Since the datasets available in these fields are small, data scientists cannot apply pre-packaged Deep Learning algorithms, but have to artfully determine the features to train and engineer their networks with convolution/dense layers to learn these rather complex features. The data scientists that perform these tasks have to be machine learning engineers who walked in the shoes of a radiologists, internist or a chemical engineer. This understanding across domains enables them to delve into appropriate pre-processing and feature engineering involved prior to architecting and training their networks.
Let me explain with an example.
In the broad field of image recognition, a data scientist in search and a data scientist in MRI research will need to approach Deep Learning differently.
A data scientist working in search can identify an image of a cookie as a cookie when presented with several types of cookies because the features and classifiers are obvious. But to train an algorithm to diagnose a disease from an MRI image, the data scientist has to determine inconspicuous features to extract and hand craft their network to train these complex features. This data scientist does not have billions of images at their disposal to determine appropriate classifiers and yet are looking to train and coordinate a set of very complex features.
Specialized Deep Learning will be the future standard
On a grander note, fields that require Specialized Deep Learning will soon gather more data. When Specialized Deep Learning is applied across Big Data (greater than 1 petabyte) I imagine we’d be able to glean insights previously unthinkable, such as generating psychological traits from a person’s genetic profile very precisely.
Until all fields have a data repository as big as Google or Facebook (Quadrant B), I think Deep Learning engineers will exist separately (split between Generalized Deep Learning and Specialized Deep Learning engineers) as their different approaches work for their individual objectives.
Shalini Ananda, PhD.
Yann LeCun’s Response:
I don’t disagree with you.
I have been confronted with many Quadrant C problems in my career. Much of our research on deep learning in the mid-2000s was actually focused on unsupervised learning precisely because most of the datasets we had were squarely in Quadrant C.
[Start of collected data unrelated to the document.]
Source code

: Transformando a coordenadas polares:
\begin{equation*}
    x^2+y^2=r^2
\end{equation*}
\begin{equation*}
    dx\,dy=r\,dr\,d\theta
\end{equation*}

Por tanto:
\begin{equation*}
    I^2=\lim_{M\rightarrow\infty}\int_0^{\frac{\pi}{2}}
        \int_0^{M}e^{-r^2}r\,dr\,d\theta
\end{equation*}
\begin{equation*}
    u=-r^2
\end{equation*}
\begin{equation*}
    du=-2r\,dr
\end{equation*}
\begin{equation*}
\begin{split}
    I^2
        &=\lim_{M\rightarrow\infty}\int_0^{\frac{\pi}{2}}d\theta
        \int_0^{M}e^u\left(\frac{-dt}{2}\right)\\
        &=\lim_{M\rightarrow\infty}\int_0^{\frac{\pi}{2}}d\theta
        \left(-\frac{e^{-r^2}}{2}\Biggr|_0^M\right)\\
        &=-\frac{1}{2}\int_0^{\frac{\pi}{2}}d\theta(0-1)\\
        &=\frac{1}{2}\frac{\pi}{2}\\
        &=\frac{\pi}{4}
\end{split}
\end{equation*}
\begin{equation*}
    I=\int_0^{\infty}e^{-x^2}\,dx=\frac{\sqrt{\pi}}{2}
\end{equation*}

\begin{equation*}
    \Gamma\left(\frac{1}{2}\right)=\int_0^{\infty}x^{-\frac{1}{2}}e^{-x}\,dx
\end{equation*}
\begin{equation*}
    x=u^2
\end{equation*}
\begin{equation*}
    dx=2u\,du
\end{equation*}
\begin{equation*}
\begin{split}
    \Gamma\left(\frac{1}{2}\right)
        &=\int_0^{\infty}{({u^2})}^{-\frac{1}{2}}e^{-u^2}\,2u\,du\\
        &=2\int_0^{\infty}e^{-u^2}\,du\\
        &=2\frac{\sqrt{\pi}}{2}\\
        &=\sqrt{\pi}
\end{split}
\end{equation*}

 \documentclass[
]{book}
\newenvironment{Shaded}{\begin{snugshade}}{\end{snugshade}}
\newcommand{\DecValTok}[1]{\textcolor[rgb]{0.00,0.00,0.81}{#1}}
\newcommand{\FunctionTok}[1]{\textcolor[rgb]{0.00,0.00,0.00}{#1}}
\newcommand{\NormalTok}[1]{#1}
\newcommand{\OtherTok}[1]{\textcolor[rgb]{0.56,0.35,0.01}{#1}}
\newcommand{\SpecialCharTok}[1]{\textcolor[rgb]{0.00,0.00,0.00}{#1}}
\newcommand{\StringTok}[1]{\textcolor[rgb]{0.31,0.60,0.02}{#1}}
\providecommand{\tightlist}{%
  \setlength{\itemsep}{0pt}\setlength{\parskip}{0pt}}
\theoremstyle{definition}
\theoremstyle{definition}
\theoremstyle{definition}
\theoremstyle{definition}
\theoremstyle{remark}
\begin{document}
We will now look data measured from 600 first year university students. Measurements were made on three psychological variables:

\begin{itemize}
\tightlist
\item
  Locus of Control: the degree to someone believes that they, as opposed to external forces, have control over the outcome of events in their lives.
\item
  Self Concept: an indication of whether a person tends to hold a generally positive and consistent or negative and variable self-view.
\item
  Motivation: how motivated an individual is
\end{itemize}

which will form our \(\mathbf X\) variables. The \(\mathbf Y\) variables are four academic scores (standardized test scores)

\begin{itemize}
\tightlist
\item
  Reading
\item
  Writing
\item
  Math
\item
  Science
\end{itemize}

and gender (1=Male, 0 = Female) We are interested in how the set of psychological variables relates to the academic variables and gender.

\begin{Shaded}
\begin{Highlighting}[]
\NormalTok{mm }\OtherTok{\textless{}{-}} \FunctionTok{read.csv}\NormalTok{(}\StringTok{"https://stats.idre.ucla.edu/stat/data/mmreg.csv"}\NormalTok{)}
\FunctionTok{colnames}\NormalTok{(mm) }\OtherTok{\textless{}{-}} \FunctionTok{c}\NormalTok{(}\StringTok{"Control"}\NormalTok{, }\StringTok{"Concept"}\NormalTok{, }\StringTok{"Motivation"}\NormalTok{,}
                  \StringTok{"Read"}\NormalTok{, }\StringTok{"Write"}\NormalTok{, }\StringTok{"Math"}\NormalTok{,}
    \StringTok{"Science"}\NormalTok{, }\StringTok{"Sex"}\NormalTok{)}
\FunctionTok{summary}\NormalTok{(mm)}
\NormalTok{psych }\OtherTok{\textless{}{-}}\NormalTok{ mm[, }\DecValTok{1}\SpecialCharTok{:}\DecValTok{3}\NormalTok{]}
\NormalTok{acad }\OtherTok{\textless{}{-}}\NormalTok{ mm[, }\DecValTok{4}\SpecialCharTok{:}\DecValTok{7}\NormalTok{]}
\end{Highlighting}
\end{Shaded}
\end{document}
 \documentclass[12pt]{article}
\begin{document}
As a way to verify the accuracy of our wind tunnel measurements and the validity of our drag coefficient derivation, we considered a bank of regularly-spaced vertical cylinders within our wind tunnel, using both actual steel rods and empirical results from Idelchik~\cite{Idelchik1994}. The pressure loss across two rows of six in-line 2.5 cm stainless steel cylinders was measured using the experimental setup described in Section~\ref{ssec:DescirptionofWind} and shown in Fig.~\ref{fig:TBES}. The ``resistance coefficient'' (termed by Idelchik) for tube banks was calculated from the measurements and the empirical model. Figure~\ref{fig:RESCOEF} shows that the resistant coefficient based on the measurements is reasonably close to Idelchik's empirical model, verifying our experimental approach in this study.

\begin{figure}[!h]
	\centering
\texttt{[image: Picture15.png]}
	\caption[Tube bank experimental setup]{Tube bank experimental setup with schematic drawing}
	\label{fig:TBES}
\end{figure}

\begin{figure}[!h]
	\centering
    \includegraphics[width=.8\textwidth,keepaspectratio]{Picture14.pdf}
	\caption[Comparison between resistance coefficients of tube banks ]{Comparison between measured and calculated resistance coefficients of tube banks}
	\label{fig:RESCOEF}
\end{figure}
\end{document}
Computer vision datasets for object recognition may be large now (though not petabyte-large) but they were rather small until very recently.
In the early 2000s, the “standard” dataset for object recognition was Caltech-101, which had only 30 training samples per category (and 101 categories). Convolutional nets didn’t work very well compared with more conventional methods because the dataset was so small. But we did invent several unsupervised techniques to deal with that, as well as several new operators that are now common in deep learning (such as ReLUs and contrast normalization). It’s only since 2010 with datasets like LabeLMe and ImageNet that computer vision datasets have been large enough to train large convolutional nets on natural images.
I do agree that the future is in unsupervised learning, and I say so in the interview. In fact, we got pretty good results using a combination of unsupervised and supervised learning on tasks like pedestrian detection where the dataset we had access to only had a few thousand pedestrian images in it.
I’m essentially lamenting about the fact that all the nice work we did on unsupervised learning has not really paid off so far, because supervised learning works so well with lots of labelled data and collecting more labelled data is often the most efficient way to get good performance.